Start of Block

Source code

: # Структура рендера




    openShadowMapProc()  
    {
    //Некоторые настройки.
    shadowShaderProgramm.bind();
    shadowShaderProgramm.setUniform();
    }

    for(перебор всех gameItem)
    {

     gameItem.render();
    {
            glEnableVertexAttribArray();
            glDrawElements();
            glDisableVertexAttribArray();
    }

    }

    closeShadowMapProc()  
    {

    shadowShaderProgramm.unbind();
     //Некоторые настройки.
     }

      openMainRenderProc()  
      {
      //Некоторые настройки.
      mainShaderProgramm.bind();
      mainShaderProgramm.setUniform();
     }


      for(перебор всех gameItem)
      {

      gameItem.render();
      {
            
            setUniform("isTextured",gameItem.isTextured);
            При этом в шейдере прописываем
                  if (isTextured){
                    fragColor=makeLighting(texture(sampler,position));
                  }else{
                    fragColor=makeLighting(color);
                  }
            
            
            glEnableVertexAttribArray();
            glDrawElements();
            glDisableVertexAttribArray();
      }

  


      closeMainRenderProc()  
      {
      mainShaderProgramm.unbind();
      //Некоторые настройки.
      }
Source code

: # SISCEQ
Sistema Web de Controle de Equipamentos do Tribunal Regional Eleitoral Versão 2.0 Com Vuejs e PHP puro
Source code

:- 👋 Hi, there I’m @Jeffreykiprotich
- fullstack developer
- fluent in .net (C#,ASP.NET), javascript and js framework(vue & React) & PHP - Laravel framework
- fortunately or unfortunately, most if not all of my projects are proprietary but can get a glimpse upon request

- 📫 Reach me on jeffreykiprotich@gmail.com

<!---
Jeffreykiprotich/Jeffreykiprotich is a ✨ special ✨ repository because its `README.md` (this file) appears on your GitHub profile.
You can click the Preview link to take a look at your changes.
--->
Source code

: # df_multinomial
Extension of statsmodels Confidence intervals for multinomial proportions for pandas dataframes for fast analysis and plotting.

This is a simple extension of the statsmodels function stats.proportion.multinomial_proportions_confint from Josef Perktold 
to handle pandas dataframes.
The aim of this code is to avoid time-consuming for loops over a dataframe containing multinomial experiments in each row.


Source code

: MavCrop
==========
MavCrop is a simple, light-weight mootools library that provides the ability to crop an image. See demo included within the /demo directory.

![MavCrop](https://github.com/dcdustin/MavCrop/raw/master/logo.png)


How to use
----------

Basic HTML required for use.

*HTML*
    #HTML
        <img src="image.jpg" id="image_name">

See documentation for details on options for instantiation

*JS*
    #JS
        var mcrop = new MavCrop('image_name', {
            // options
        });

End of Block

TASK ITEM:
Using the data above, return each line that includes the word "mainShaderProgramm".

EXPECTED ANSWER:
      mainShaderProgramm.bind();
      mainShaderProgramm.setUniform();
      mainShaderProgramm.unbind();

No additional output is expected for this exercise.